The 14.8 million read IOPS test toppled the record formerly held by proprietary software vendors, proving that Open Source software-defined storage provides enterprise class performance.

These exciting results use a container-based system with three-way synchronous replication for highly available persistent storage. The 12 server test cluster, consisting of standard off-the-shelf Intel servers, was provided through the Intel Data Center Builders program. The cluster is hyperconverged, meaning that the same servers are used to run the benchmark and to provide the underlying storage.

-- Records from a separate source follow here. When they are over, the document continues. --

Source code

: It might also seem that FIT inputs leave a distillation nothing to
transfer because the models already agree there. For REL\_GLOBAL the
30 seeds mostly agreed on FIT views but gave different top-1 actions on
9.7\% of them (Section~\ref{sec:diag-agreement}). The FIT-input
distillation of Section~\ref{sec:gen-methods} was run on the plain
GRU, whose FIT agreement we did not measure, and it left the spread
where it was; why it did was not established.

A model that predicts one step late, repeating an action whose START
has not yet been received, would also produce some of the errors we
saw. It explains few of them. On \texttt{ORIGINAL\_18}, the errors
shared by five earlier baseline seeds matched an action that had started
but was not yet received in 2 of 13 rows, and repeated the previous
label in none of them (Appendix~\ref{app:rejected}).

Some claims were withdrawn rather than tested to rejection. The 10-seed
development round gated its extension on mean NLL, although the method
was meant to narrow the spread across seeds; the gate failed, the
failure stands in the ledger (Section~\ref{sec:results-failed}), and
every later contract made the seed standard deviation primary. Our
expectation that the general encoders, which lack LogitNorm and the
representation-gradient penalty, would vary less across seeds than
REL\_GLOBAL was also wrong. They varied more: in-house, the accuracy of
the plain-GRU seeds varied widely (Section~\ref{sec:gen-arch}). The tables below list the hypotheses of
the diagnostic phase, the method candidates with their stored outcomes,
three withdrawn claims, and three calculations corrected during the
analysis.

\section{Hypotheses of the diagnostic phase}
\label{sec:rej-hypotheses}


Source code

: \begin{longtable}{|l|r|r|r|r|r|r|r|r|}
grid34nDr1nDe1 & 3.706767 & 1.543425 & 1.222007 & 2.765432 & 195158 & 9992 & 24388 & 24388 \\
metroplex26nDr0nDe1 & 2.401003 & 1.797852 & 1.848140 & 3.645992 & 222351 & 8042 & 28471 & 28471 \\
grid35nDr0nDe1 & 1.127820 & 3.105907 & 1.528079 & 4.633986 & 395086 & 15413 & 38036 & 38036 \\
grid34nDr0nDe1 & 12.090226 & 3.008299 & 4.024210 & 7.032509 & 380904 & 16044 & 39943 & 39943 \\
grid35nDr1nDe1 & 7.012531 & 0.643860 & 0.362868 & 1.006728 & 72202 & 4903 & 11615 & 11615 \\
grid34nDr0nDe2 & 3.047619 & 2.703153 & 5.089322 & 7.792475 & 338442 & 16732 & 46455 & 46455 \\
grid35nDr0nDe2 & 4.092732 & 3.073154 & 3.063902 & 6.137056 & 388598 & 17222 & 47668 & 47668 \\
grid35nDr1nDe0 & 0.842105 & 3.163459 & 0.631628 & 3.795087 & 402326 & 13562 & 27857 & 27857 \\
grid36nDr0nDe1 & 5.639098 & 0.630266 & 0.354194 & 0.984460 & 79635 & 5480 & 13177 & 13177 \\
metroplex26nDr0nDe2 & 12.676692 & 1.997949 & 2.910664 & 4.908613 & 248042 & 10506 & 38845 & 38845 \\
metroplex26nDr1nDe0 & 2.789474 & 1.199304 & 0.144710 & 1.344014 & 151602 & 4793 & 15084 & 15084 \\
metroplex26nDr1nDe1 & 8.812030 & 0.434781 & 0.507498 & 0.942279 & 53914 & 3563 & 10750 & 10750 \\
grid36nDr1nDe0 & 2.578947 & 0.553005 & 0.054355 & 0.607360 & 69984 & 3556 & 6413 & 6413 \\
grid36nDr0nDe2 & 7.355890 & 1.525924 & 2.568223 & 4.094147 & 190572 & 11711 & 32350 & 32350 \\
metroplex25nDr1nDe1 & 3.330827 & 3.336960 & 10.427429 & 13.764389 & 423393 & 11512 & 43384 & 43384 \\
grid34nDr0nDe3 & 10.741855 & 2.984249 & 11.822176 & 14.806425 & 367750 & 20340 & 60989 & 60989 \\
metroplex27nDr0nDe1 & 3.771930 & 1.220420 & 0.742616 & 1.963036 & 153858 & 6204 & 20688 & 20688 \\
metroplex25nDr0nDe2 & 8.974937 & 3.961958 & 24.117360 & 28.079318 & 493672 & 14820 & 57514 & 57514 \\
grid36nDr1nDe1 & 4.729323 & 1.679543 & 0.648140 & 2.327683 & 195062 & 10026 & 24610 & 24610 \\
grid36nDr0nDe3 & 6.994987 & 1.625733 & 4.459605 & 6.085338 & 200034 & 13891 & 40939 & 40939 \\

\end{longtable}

In a performance test, LINBIT measured 14.8 million IOPS. This is the highest storage performance reached by a hyperconverged system on the market, for this hardware basis. The test demonstrates that even a small LINSTOR storage system can provide millions of IOPS at microsecond latencies. For real world applications, LINBIT also tested 70/30 read/write workloads and the results of greater than 10 million IOPS correspond to outstanding application performance. More technical details are provided in their blog post about the setup.

LINBIT chose this setup because its competitors have published test results from equivalent systems. Previously Microsoft managed to reach 13.7 million IOPS, and Storpool marginally topped that with 13.8 million IOPS. LINBIT reached 14.8 million remote read IOPS - a significant jump of 7.2%. "Those performance numbers mark a milestone in the development of open-source SDS platforms. The numbers would scale up even further with a larger setup.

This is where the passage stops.